Para Paulo Santos, presidente do Colégio de Especialidade de Medicina Geral e Familiar da Ordem dos Médicos, os dois tipos de consulta devem ser "completamentares" e não a "alternativa" de uma face à outra. "As pessoas notaram que houve uma diminuição da acessibilidade normal aos cuidados de saúde primários", diz o também professor da Faculdade de Medicina da Universidade do Porto (FMUP).

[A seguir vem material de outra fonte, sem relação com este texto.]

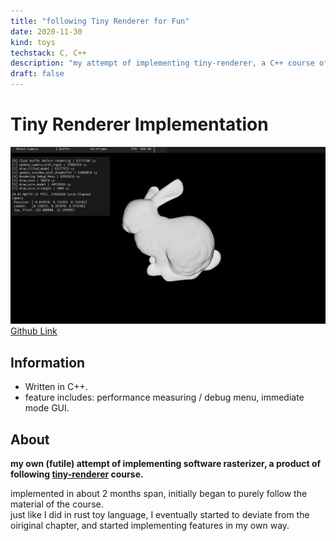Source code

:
 ```yaml
---
title: "following Tiny Renderer for Fun"
date: 2020-11-30
kind: toys
techstack: C, C++
description: "my attempt of implementing tiny-renderer, a C++ course of making renderer."
draft: false
---
```


# Tiny Renderer Implementation

![project banner](./banner.png)
[Github Link](https://github.com/komugi1211s/RendererForFun)

## Information
 - Written in C++.
 - feature includes: performance measuring / debug menu, immediate mode GUI.

## About
**my own (futile) attempt of implementing software rasterizer, a product of following [tiny-renderer](https://github.com/ssloy/tinyrenderer) course.**

implemented in about 2 months span, initially began to purely follow the material of the course.  
just like I did in rust toy language, I eventually started to deviate from the oiriginal chapter, and started implementing features in my own way.
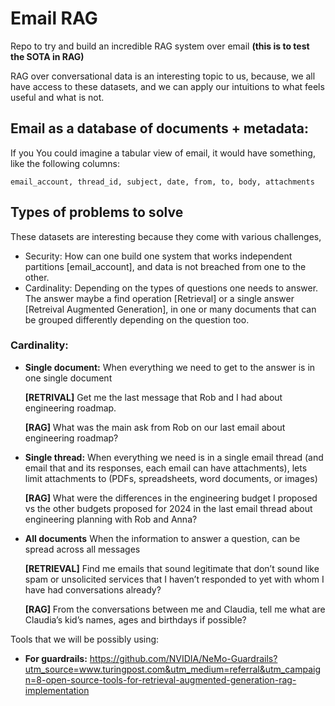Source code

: # Email RAG

Repo to try and build an incredible RAG system over email **(this is to test the SOTA in RAG)**

RAG over conversational data is an interesting topic to us, because, we all have access to these datasets, and we can apply our intuitions to what feels useful and what is not.

## Email as a database of documents + metadata:

If you You could imagine a tabular view of email, it would have something, like the following columns:

```
email_account, thread_id, subject, date, from, to, body, attachments
```

## Types of problems to solve

These datasets are interesting because they come with various challenges, 

* Security: How can one build one system that works independent partitions [email_account], and data is not breached from one to the other.
* Cardinality: Depending on the types of questions one needs to answer. The answer maybe a find operation [Retrieval] or a single answer [Retreival Augmented Generation], in one or many documents that can be grouped differently depending on the question too.


### Cardinality:

* **Single document:**  When everything we need to get to the answer is in one single document

  **[RETRIVAL]** Get me the last message that Rob and I had about engineering roadmap.

  **[RAG]** What was the main ask from Rob on our last email about engineering roadmap?

* **Single thread:** When everything we need is in a single email thread (and email that and its responses, each email can have attachments), lets limit attachments to (PDFs, spreadsheets, word documents, or images)

  **[RAG]** What were the differences in the engineering budget I proposed vs the other budgets proposed for 2024 in the last email thread about engineering planning with Rob and Anna? 


* **All documents**  When the information to answer a question, can be spread across all messages

  **[RETRIEVAL]** Find me emails that sound legitimate that don’t sound like spam or unsolicited services that I haven’t responded to yet with whom I have had conversations already?
  
  **[RAG]** From the conversations between me and Claudia, tell me what are Claudia’s kid’s names, ages and birthdays if possible?


Tools that we will be possibly using:

* **For guardrails:** https://github.com/NVIDIA/NeMo-Guardrails?utm_source=www.turingpost.com&utm_medium=referral&utm_campaign=8-open-source-tools-for-retrieval-augmented-generation-rag-implementation


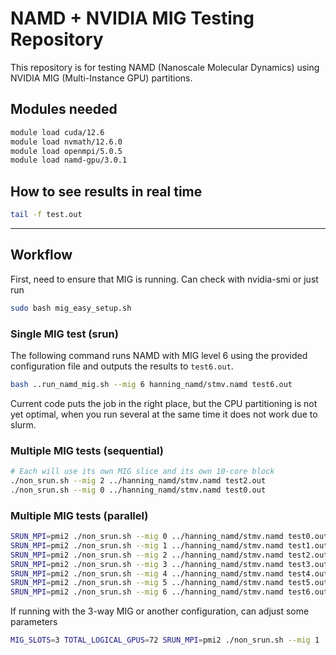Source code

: # NAMD + NVIDIA MIG Testing Repository

This repository is for testing NAMD (Nanoscale Molecular Dynamics) using NVIDIA MIG (Multi-Instance GPU) partitions.

## Modules needed

```bash
module load cuda/12.6
module load nvmath/12.6.0
module load openmpi/5.0.5
module load namd-gpu/3.0.1
```

## How to see results in real time

```bash
tail -f test.out
```

--------------------

## Workflow

First, need to ensure that MIG is running. Can check with nvidia-smi or just run

```bash
sudo bash mig_easy_setup.sh
```

### Single MIG test (srun)

The following command runs NAMD with MIG level 6 using the provided configuration file and outputs the results to `test6.out`.

```bash
bash ..run_namd_mig.sh --mig 6 hanning_namd/stmv.namd test6.out
```

Current code puts the job in the right place, but the CPU partitioning is not yet optimal, when you run several at the same time it does not work due to slurm.

### Multiple MIG tests (sequential)

```bash
# Each will use its own MIG slice and its own 10-core block
./non_srun.sh --mig 2 ../hanning_namd/stmv.namd test2.out
./non_srun.sh --mig 0 ../hanning_namd/stmv.namd test0.out
```

### Multiple MIG tests (parallel)

```bash
SRUN_MPI=pmi2 ./non_srun.sh --mig 0 ../hanning_namd/stmv.namd test0.out
SRUN_MPI=pmi2 ./non_srun.sh --mig 1 ../hanning_namd/stmv.namd test1.out
SRUN_MPI=pmi2 ./non_srun.sh --mig 2 ../hanning_namd/stmv.namd test2.out
SRUN_MPI=pmi2 ./non_srun.sh --mig 3 ../hanning_namd/stmv.namd test3.out
SRUN_MPI=pmi2 ./non_srun.sh --mig 4 ../hanning_namd/stmv.namd test4.out
SRUN_MPI=pmi2 ./non_srun.sh --mig 5 ../hanning_namd/stmv.namd test5.out
SRUN_MPI=pmi2 ./non_srun.sh --mig 6 ../hanning_namd/stmv.namd test6.out
```

If running with the 3-way MIG or another configuration, can adjust some parameters

```bash
MIG_SLOTS=3 TOTAL_LOGICAL_GPUS=72 SRUN_MPI=pmi2 ./non_srun.sh --mig 1 ../hanning_namd/stmv.namd test1.out
```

Os avisos na porta dos centros de saúde com o número de telefone ou o endereço de email foram necessários na primeira fase da pandemia e, no entender dos profissionais de saúde, deverão manter-se, seja para renovação de receitas médicas ou acompanhamento rotineiro de doentes crónicos.
No entanto, para a comunicação à distância funcionar, é preciso reforçar e melhorar os meios. "Não faz sentido termos equipamentos obsoletos que demoram cinco minutos a abrir um email", exemplifica Nuno Jacinto. O mesmo defende Paulo Santos, que regista "dificuldades enormes" na comunicação dos utentes com os centros de saúde, perante os "200 ou 300 emails" à segunda-feira a que as unidades têm de dar resposta.
SNS
Utentes sem médicos ou atendimento nos centros de saúde
Falar de teleconsultas ou atendimentos por telefone não é um cenário que se coloque em várias regiões do país, porque persiste um problema: a falta de médicos de família. É o caso de Benavente, no distrito de Santarém, e de vários concelhos à volta da Lisboa.
"Só temos uma médica de família no quadro, os restantes são médicos a contrato, que vêm fazer umas horas para evitar que isto não entre em rutura", explica Domingos David, coordenador da Comissão de Utentes da Saúde de Benavente, que se refere aos casos das freguesias de Benavente e Barrosa.
Quem tem possibilidades, recorre aos consultórios privados ou ao Serviço de Atendimento Permanente (SAP), que "funciona durante o dia como serviço complementar para os utentes que não têm médicos de família". Contudo, não é garantido que se seja atendido, duas vezes consecutivas, pelo mesmo médico. "O que traz menos qualidade ao acompanhamento", afirma Domingos David.
Centros a meio gás
Por Lisboa, o cenário não é igualmente animador. A região foi a que ficou com mais lugares por preencher no último concurso de médicos de família, com 102 lugares ocupados num total de 230 vagas abertas.
Cecília Sales, da direção do Movimento dos Utentes dos Serviços Públicos (MUSP), refere que a pandemia terá agravado o problema. "Os centros de saúde estão a degradar-se", opina. Numa visita recente a uma unidade de saúde de cuidados primários, a dirigente viu um cenário a "meio gás", exemplificativo de que a retoma da atividade presencial não chegou a todos.